> _Task details_
Keep to one stretch of the data below, the lines from the one with "- [Resources](https://github.com/yy/dviz-course/wiki/Resources)" up to and including the one with "A templating tool", and return that stretch exactly.

┌──

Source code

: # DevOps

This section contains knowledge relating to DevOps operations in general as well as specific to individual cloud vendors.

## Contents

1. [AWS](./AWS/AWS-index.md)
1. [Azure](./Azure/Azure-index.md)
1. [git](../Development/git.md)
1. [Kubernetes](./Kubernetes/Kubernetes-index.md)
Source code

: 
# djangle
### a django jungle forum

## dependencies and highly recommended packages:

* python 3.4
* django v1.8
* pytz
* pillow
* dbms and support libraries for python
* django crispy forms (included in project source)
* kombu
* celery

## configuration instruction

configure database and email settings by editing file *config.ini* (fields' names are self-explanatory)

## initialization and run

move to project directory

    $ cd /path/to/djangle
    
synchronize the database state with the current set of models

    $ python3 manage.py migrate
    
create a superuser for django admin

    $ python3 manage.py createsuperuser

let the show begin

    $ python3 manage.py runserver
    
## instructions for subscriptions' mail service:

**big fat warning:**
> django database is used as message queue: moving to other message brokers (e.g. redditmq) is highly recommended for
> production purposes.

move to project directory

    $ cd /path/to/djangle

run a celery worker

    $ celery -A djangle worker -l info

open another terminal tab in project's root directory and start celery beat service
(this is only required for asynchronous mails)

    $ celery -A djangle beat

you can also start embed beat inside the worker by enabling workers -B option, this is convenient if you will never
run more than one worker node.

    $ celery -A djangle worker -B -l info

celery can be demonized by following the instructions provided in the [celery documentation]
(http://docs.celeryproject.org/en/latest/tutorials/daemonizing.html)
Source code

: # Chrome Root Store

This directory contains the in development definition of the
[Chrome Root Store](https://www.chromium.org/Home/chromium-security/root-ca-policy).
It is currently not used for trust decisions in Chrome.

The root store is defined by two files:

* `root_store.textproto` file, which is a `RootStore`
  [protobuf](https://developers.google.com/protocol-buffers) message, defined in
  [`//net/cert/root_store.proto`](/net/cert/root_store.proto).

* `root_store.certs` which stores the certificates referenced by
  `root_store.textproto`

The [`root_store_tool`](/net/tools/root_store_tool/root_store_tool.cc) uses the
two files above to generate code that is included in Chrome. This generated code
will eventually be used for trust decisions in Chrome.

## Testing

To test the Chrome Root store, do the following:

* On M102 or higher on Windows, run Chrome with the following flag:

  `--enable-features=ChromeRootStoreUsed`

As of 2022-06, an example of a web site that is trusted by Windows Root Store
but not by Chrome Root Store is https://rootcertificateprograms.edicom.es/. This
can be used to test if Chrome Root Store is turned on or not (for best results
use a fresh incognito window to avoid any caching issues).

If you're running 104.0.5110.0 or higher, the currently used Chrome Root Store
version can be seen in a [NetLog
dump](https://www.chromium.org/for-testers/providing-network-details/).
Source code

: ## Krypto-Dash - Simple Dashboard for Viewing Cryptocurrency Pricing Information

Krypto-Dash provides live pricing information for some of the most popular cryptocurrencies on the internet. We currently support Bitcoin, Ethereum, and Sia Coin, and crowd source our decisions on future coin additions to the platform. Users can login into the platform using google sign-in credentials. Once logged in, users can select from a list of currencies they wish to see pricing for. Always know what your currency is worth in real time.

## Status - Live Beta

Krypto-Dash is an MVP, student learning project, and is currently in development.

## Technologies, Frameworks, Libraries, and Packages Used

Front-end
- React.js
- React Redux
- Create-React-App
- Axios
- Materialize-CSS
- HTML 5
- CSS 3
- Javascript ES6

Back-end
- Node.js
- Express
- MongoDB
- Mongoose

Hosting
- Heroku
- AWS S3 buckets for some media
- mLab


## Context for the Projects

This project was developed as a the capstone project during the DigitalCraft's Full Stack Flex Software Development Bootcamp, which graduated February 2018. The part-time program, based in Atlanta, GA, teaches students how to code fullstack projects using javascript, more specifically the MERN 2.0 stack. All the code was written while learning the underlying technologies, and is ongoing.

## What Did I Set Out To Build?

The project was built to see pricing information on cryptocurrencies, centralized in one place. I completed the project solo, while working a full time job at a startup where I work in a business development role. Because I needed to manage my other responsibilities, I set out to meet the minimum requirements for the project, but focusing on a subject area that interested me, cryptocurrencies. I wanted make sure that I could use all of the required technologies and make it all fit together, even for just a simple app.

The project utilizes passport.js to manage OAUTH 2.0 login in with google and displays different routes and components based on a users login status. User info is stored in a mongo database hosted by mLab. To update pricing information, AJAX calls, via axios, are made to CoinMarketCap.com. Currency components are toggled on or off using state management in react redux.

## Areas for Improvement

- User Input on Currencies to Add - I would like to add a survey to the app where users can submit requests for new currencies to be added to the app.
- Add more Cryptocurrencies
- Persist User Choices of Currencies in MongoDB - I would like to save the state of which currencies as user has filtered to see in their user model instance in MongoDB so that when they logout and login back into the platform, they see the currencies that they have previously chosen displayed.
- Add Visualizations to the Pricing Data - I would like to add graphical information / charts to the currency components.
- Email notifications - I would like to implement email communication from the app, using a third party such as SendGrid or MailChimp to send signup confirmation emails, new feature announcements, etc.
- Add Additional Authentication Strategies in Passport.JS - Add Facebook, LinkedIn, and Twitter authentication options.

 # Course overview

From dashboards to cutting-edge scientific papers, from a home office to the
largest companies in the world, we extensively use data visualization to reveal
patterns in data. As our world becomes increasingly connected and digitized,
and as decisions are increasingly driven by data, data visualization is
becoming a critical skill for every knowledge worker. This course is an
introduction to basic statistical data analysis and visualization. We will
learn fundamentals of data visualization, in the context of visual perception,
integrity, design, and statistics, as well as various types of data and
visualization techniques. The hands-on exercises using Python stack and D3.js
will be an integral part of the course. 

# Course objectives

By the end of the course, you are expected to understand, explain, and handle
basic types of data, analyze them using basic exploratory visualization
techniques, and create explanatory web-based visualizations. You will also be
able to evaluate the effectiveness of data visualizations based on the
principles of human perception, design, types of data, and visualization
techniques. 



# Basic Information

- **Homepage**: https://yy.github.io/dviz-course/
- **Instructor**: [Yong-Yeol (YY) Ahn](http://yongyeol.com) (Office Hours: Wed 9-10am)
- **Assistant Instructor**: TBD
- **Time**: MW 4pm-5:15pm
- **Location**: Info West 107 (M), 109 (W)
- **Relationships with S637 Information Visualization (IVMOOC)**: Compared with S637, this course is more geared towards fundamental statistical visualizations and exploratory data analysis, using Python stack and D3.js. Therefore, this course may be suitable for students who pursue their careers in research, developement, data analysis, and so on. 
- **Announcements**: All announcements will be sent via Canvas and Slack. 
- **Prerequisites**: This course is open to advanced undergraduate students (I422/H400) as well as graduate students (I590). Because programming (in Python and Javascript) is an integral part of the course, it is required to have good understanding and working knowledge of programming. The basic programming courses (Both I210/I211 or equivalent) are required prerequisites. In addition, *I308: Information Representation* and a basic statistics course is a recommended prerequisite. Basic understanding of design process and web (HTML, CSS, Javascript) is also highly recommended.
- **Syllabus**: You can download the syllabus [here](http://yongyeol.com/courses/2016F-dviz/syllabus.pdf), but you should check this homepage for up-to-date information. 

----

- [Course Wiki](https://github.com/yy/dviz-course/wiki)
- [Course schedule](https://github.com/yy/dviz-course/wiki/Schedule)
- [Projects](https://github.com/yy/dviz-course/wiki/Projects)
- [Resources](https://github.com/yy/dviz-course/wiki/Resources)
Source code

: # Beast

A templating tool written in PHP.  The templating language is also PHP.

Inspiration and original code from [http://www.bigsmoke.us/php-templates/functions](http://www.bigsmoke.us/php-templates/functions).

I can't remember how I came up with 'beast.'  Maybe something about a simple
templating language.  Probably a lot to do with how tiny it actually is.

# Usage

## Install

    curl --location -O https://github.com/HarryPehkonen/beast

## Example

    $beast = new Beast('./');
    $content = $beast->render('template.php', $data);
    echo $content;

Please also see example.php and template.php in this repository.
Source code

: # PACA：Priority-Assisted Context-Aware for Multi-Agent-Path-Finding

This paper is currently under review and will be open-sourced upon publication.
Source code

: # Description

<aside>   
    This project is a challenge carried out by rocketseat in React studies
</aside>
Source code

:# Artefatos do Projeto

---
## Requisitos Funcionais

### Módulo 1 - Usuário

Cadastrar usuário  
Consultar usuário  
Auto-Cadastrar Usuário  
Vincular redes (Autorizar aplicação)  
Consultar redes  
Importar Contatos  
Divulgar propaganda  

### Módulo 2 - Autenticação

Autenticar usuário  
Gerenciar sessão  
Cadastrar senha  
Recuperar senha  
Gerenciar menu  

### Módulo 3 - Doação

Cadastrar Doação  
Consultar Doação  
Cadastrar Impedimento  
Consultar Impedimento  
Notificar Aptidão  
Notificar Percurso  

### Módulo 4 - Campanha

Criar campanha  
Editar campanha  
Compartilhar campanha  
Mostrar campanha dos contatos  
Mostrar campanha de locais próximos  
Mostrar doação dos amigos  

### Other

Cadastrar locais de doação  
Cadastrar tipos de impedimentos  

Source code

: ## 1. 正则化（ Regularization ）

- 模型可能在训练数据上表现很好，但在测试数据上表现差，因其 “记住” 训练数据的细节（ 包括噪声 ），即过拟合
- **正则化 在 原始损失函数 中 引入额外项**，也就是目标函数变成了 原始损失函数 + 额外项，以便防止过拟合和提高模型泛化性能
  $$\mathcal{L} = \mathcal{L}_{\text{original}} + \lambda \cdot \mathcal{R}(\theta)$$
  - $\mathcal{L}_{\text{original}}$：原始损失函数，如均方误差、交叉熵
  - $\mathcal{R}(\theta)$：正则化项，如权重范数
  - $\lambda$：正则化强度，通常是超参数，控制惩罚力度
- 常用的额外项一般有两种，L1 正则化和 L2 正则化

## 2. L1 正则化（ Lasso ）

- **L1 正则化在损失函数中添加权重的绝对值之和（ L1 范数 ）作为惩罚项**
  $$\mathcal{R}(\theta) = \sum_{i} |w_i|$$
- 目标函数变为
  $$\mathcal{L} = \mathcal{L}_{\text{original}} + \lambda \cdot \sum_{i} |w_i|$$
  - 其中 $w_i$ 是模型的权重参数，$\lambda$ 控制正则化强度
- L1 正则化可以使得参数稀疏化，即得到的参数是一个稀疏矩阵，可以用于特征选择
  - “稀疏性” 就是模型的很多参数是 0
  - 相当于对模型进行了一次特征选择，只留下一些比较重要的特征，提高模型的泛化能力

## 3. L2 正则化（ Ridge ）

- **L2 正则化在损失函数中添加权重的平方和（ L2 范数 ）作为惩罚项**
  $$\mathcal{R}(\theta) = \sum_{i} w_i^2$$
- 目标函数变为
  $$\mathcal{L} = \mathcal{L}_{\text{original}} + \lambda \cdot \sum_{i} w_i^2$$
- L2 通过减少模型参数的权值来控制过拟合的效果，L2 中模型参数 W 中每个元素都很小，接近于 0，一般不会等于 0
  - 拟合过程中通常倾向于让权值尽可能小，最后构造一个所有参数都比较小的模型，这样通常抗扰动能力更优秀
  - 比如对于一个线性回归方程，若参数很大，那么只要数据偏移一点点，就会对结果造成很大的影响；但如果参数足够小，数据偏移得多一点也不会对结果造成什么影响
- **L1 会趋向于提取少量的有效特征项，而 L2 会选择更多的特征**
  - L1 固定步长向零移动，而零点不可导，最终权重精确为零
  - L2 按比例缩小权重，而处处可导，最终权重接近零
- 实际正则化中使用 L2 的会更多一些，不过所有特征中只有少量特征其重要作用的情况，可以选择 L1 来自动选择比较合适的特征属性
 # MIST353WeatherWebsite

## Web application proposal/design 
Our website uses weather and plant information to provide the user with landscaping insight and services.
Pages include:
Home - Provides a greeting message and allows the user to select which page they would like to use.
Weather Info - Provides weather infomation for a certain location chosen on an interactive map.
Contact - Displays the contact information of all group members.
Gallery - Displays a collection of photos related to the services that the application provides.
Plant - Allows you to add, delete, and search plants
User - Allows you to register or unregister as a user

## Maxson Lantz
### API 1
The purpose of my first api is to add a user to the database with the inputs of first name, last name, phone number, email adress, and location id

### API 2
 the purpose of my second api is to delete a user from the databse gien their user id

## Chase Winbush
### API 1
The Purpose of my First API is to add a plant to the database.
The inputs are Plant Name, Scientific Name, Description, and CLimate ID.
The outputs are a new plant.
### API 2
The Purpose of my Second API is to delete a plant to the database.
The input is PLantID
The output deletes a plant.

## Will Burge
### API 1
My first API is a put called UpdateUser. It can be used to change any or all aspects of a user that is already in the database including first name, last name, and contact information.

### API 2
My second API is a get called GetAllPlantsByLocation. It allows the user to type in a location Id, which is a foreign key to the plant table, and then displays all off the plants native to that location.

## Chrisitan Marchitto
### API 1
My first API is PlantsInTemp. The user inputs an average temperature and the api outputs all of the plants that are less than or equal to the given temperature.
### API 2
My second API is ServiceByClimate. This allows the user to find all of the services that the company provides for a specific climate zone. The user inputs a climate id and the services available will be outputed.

└──

> _Answer for the task_
- [Resources](https://github.com/yy/dviz-course/wiki/Resources)
Source code

: # Beast

A templating tool written in PHP.  The templating language is also PHP.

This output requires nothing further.